Could you reproduce every record below exactly as written?
EXTRACTED RECORDS Start Marker
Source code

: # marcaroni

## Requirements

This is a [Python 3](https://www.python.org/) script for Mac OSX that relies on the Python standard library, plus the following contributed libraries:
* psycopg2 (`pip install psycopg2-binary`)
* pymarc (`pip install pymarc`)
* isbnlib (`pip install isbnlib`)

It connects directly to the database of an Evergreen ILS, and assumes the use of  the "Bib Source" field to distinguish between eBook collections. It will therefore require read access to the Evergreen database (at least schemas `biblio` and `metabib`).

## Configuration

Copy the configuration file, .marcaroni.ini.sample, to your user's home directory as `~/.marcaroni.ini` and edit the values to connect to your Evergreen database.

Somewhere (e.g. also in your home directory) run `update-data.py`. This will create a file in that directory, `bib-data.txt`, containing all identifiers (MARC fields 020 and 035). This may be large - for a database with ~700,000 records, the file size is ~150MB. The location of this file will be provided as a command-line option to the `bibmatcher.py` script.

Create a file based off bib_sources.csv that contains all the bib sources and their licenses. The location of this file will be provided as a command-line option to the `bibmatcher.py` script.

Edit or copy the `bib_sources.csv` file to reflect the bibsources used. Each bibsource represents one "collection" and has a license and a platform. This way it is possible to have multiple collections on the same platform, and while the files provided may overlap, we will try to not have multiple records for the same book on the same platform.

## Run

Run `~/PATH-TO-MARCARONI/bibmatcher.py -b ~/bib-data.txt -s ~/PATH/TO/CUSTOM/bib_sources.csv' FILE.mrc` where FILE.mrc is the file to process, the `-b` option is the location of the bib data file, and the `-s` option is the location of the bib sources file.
EXTRACTED RECORDS End Marker
• TASK RESULT
Source code

: # marcaroni

## Requirements

This is a [Python 3](https://www.python.org/) script for Mac OSX that relies on the Python standard library, plus the following contributed libraries:
* psycopg2 (`pip install psycopg2-binary`)
* pymarc (`pip install pymarc`)
* isbnlib (`pip install isbnlib`)

It connects directly to the database of an Evergreen ILS, and assumes the use of  the "Bib Source" field to distinguish between eBook collections. It will therefore require read access to the Evergreen database (at least schemas `biblio` and `metabib`).

## Configuration

Copy the configuration file, .marcaroni.ini.sample, to your user's home directory as `~/.marcaroni.ini` and edit the values to connect to your Evergreen database.

Somewhere (e.g. also in your home directory) run `update-data.py`. This will create a file in that directory, `bib-data.txt`, containing all identifiers (MARC fields 020 and 035). This may be large - for a database with ~700,000 records, the file size is ~150MB. The location of this file will be provided as a command-line option to the `bibmatcher.py` script.

Create a file based off bib_sources.csv that contains all the bib sources and their licenses. The location of this file will be provided as a command-line option to the `bibmatcher.py` script.

Edit or copy the `bib_sources.csv` file to reflect the bibsources used. Each bibsource represents one "collection" and has a license and a platform. This way it is possible to have multiple collections on the same platform, and while the files provided may overlap, we will try to not have multiple records for the same book on the same platform.

## Run

Run `~/PATH-TO-MARCARONI/bibmatcher.py -b ~/bib-data.txt -s ~/PATH/TO/CUSTOM/bib_sources.csv' FILE.mrc` where FILE.mrc is the file to process, the `-b` option is the location of the bib data file, and the `-s` option is the location of the bib sources file.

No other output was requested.